Pictures paired with source code
##############################
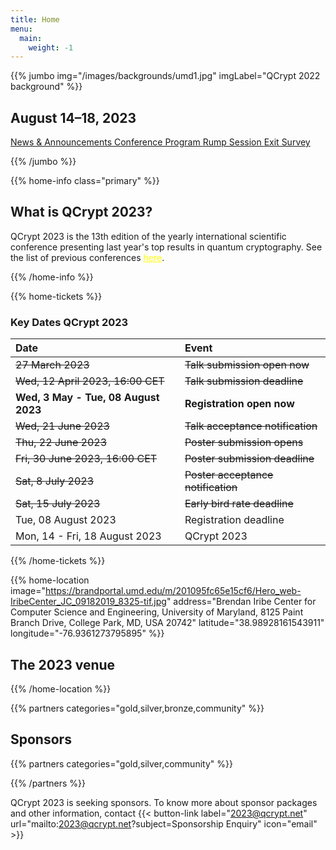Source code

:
 ```yaml
---
title: Home
menu:
  main:
    weight: -1
---
```

<!-- JUMBO -->
{{% jumbo img="/images/backgrounds/umd1.jpg" imgLabel="QCrypt 2022 background" %}}

## August 14–18, 2023
<!--
### 2021: online conference

<a class="btn primary btn-lg" style="margin-top: 1em;" href="/2023">Host QCrypt 2023</a>
-->

<a class="btn primary btn-lg" href="/news">
    News & Announcements
</a>

<a class="btn primary btn-lg" href="https://umd.box.com/s/0gp344b5j4wupyrv9wbivjdpfw350rvx">
    Conference Program
</a>

<a class="btn primary btn-lg" href="/sessions/rump/">
    Rump Session
</a>

<a class="btn primary btn-lg" href="https://docs.google.com/forms/d/e/1FAIpQLScFytHnfnz8iix5UXr8YUJgxAiBvdEAtshy3y9twJvQAY8DBA/viewform">
    Exit Survey
</a>







{{% /jumbo %}}

<!-- CNCF LOGO
{{% home-info what="" class="primary" %}}

<h3 style="text-align:center;">Supported by</h2>
<img src="/images/logos/cncf-white.png" alt="cncf-logo" style="width:50%;margin-left:auto;margin-right:auto;display: block;"/>
{{% /home-info %}}

-->


<!-- YOUTUBE SECTION
{{< youtube-section link="i-MKPPKWJuE" title="Watch 2018 best moments" class="" >}}
 -->

<!-- INFO -->
{{% home-info class="primary" %}}

## What is QCrypt 2023?

QCrypt 2023 is the 13th edition of the yearly international scientific conference presenting last year's top results in quantum cryptography. See the list of previous conferences <a style="color: yellow" href="/charter/#history-of-qcrypt">here</a>.

{{% /home-info %}}

{{% home-tickets %}}
<!-- 
## News
	
> <h3>July 9 – <strong>Visa and ESTA info</h3></strong><body style="text-align:left">If needed, the responsibility for obtaining a visa is on the attendee. Attendees from certain countries <a style="color: blue" href="https://esta.cbp.dhs.gov/esta">may qualify for a visa waiver</a>. However, attendees will still require <a style="color: blue" href="https://esta.cbp.dhs.gov/esta">Electronic System for Travel Authorization (ESTA)</a> approval prior to travel.</body>

> <h3>July 6 – <strong>Early Bird Registration Deadline Extended</h3></strong><body style="text-align:left">The deadline for the earlybird registration rate has been extended to July 15. Be sure to <a style="color: blue" href="/registration">register</a> for your spot before prices go up.</body>
		
> <h3>June 6 – <strong>UMD President and NIST ADLP to address QCrypt 23</h3></strong><body style="text-align:left">We are delighted to announce that UMD President Dr. Darryll Pines and NIST Associate Director for Laboratory Programs, Dr. Charles Romine will <a style="color: blue" href="/speakers">address the attendees</a> of QCrypt during the reception on Monday, August 14.</body>
		
> <h3>July 6 – <strong>Deadline for registration fee waiver extended</strong></h3> <body style="text-align:left">A limited amount of funding is being made available to support students who need assistance and would not be able to attend without that assistance. Students who seek a fee waiver should <a style="color: blue" href="mailto:2023@qcrypt.net?subject=Sponsorship Enquiry">write to the conference organizers</a> with the subject line "QCrypt 2023 Student Fee Waiver" by July 15 to receive further instructions.</body>

> <h3>June 30 – <strong>Industry Panel Announced</strong></h3><body style="text-align:left">An Industry Panel discussion will take place on Thursday morning. <a style="color: blue" href="/speakers">The panel</a> will include representatives from IDQuantique, Toshiba, Cisco, Qubitekk and NIST.</body>

> <h3>June 21 – <strong>Accepted Papers Announced</h3></strong><body style="text-align:left">Over 30 papers have been selected for contributed talks. <a style="color: blue" href="/accepted-papers">Learn more.</a></body>

> <h3>June 15 – <strong>Tutuorial and Invited Speakers Announced</h3></strong><body style="text-align:left">We are excited to have a great list of tutorial and invited speakers. See the <a style="color: blue" href="/speakers">speaker page</a> for more details.</body>-->
		

### <strong>Key Dates QCrypt 2023</strong>
|Date |Event|
|:----|:----|
|<strike> 27 March 2023 </strike> | <!-- <a href="https://hotcrp.science.uva.nl/" target="_blank"> --> <strike> Talk submission open now </strike>|
|<strike> Wed, 12 April 2023, 16:00 CET </strike> | <strike> Talk submission deadline </strike>|
|<strong> Wed, 3 May - Tue, 08 August 2023 </strong>| <strong> Registration open now </Strong>|
|<strike> Wed, 21 June 2023</strike>|<strike> Talk acceptance notification </strike>|
|<strike>Thu, 22 June 2023</strike>|<strike> Poster submission opens</strike>|
|<strike>Fri, 30 June 2023, 16:00 CET</strike>|<strike>Poster submission deadline</strike>|
|<strike>Sat, 8 July 2023</strike>| <strike>Poster acceptance notification</strike>|
|<strike>Sat, 15 July 2023</strike>| <strike>Early bird rate deadline</strike>|
|Tue, 08 August 2023| Registration deadline|
|Mon, 14 - Fri, 18 August 2023| QCrypt 2023|


<!-- 
### <strong>Featured Speakers</strong>

| | | |
|:----|:----|:----|
| | | |
|Tutorial:| James Bartusek | UC Berkeley, USA|
|Tutorial:| Xiongfeng Ma | IIIS, Tsinghua University, China|
|Tutorial:| Henry Yuen | Columbia University, USA|


| | | |
|:----|:----|:----
| | | |
|Invited:| Nathan Arnold | UIUC, USA|
|Invited:| Minki Hhan | KIAS, South Korea|
|Invited:| Yael Kalai | Microsoft Research & MIT, USA|
|Invited:| William Kretschmer | UT Austin, USA|
|Invited:| Zhou Lai | BAQIS, China|
|Invited:| Sheng-Kai Liao | USTC, China|
|Invited:| Rebecka Sax | University of Geneva, Switzerland|


### August 28th. 2022 | About conference record
Due to time zone, We know that it is difficult for you to participate in the meeting all the time. All the talks will be recorded and made available on the online platform (EventX) a few hours later for our participants.

### August 27th. 2022 | Prerecorded contributed talks videos now available
Please click our Youtube channel <a style="color: blue" href="https://www.youtube.com/playlist?list=PLVgC3LSv44hDpTUj7q3_sHkjEiiyUxWCJ">here</a>.

### August 27th. 2022 | Conference link sent out
We have sent the conference link for registered participants. Please click the <a style="color: blue" href="/participate/">manual</a> for the instructions. We also send the instructions for Zoom webinar speakers (tutorial, invited, contributed) and session chairs. You can also find <a style="color: blue" href="/participate/#instructions-for-zoom-webinar-speakers-tutorial-invited-contributed">the information</a> on the website. If you need any help, you can find us at the <a style="color: blue" href="/participate/#helpdesk">helpdesk</a>.
We are looking forward to your participation.

### August 19th. 2022 | Preliminary program now available
Please click <a style="color: blue" href="/schedule/">here</a>.


### July 11th. 2022 | QCrypt 2022 Participation Survey
If you may consider attending QCrypt 2022 in person (e.g., assuming the quarantine rule is removed), please fill in a short participation survey <a style="color: blue" target="_blank" href="https://forms.gle/S1LeKf7qGePRV87n6">here</a>. It will help us greatly for the conference planning.

### July 11th. 2022 | Hybrid Conference
QCrypt 2022 will be a hybrid conference to ensure participation is possible for everyone. To cater to the potential quarantine rule, the first half of QCrypt will be an online format, while the second half will be more (mostly) physical, with most events allowing for online participation (exceptions include an on-site poster session and an excursion, which will be organized if enough people can attend in-person). The registration site will be opened soon.  

### July 11th. 2022 | COVID, Quarantine, and VISA Information
Taiwan is on the way to opening its border but certain quarantine rules remain. At the moment, a “3+4 days” quarantine rule applies to everyone entering Taiwan: 3 days of quarantine, plus 4 days of "self-health-monitoring" period (in which one is allowed to attend conferences, conditioned on obtaining negative rapid-test results). The quarantine rule is expected to be further relaxed. The up-to-date information about the quarantine rule and VISA information can be found <a style="color: blue" target="_blank" href="/travel/">here</a>. If you have any questions regarding the quarantine rule and VISA application, please feel free to contact us at 2022@QCRYPT.NET.

### July 5th. 2022 | List of accepted papers now available
Please click <a style="color: blue" href="/accepted-papers/">here</a>. -->


<!-- SPEAKERS -->
<!-- BREAKS JUMBO IMAGE -->
{{% /home-tickets %}}

<!-- {{< speakers-tutorial >}}
<strong> Tutorial Speakers </strong>
{{< /speakers-tutorial >}}

{{< speakers-invited >}}
<strong> Invited Speakers </strong>
{{< /speakers-invited >}} -->
<!-- {{< button-link label="Submit a presentation"
                url="https://conference-hall.io/public/event/HJRThubF4uYPkb7jSUxi"
                icon="cfp" >}}

<!-- {{< button-link label="See all speakers"
                url="./speakers"
                icon="right" >}} -->

<!--
{{% home-tickets %}}

## Tickets

### Secure your spot with an unparalleled discount while we finalize the program!

<ul>
<li>{{< ticket name="Blind ticket"
           starts="2019-03-25"
           ends="2019-08-01"
           price="55 €"
           info=""
           soldOut=""
           url="https://www.eventbrite.com/e/kubernetes-community-day-amsterdam-2019-tickets-64716768597" >}}</li>
<li>{{< ticket name="Regular ticket"
           starts="2019-08-01"
           ends="2019-09-13"
           price="110 €"
           info=""
           soldOut="true"
           url="https://www.eventbrite.com/e/kubernetes-community-day-amsterdam-2019-tickets-64716768597" >}}</li>
</ul>

\* Your ticket gives you access to all conferences, coffee breaks, and lunch. Accommodation is NOT included in this price.

{{% /home-tickets %}}
-->

<!-- NOTIFICATION
{{% home-subscribe  class="primary" %}}

## Get notified about the important conference updates

{{% /home-subscribe %}}
 -->

<!-- THE MAP -->
{{% home-location
    image="https://brandportal.umd.edu/m/201095fc65e15cf6/Hero_web-IribeCenter_JC_09182019_8325-tif.jpg"
    address="Brendan Iribe Center for Computer Science and Engineering, University of Maryland, 8125 Paint Branch Drive, College Park, MD, USA 20742"
    latitude="38.98928161543911"
    longitude="-76.9361273795895"
    %}}

## The 2023 venue
<!-- ### online -->
{{% /home-location %}}
<!--
{{% home-tickets %}}

<h2 style="text-align:center;">co-organizer</h2>
<img src="/images/partners/ccisa.png" alt="ccisa-logo" style="width:15%;margin-left:auto;margin-right:auto;display: black;"/>
{{% /home-tickets %}}
-->


{{% partners categories="gold,silver,bronze,community" %}}

## Sponsors

{{% partners categories="gold,silver,community" %}}

{{% /partners %}}

QCrypt 2023 is seeking sponsors. To know more about sponsor packages and other information, contact {{< button-link label="2023@qcrypt.net" url="mailto:2023@qcrypt.net?subject=Sponsorship Enquiry" icon="email" >}} 

<!-- {{% /partners %}} -->


<!--

<p align= "center"> <a class="btn primary btn-lg" style="margin-top: 1em;" href="https://drive.google.com/file/d/1XkABMRsQw5EMnt3CiNhjGN3kYn6VPvRd/view?usp=sharing" target="_blank">Become a sponsor</a></p>
-->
##############################
TASK DETAILS: Among the records above, find each line containing the string "gold" and copy it.

YOUR SOLUTION:
{{% partners categories="gold,silver,bronze,community" %}}
{{% partners categories="gold,silver,community" %}}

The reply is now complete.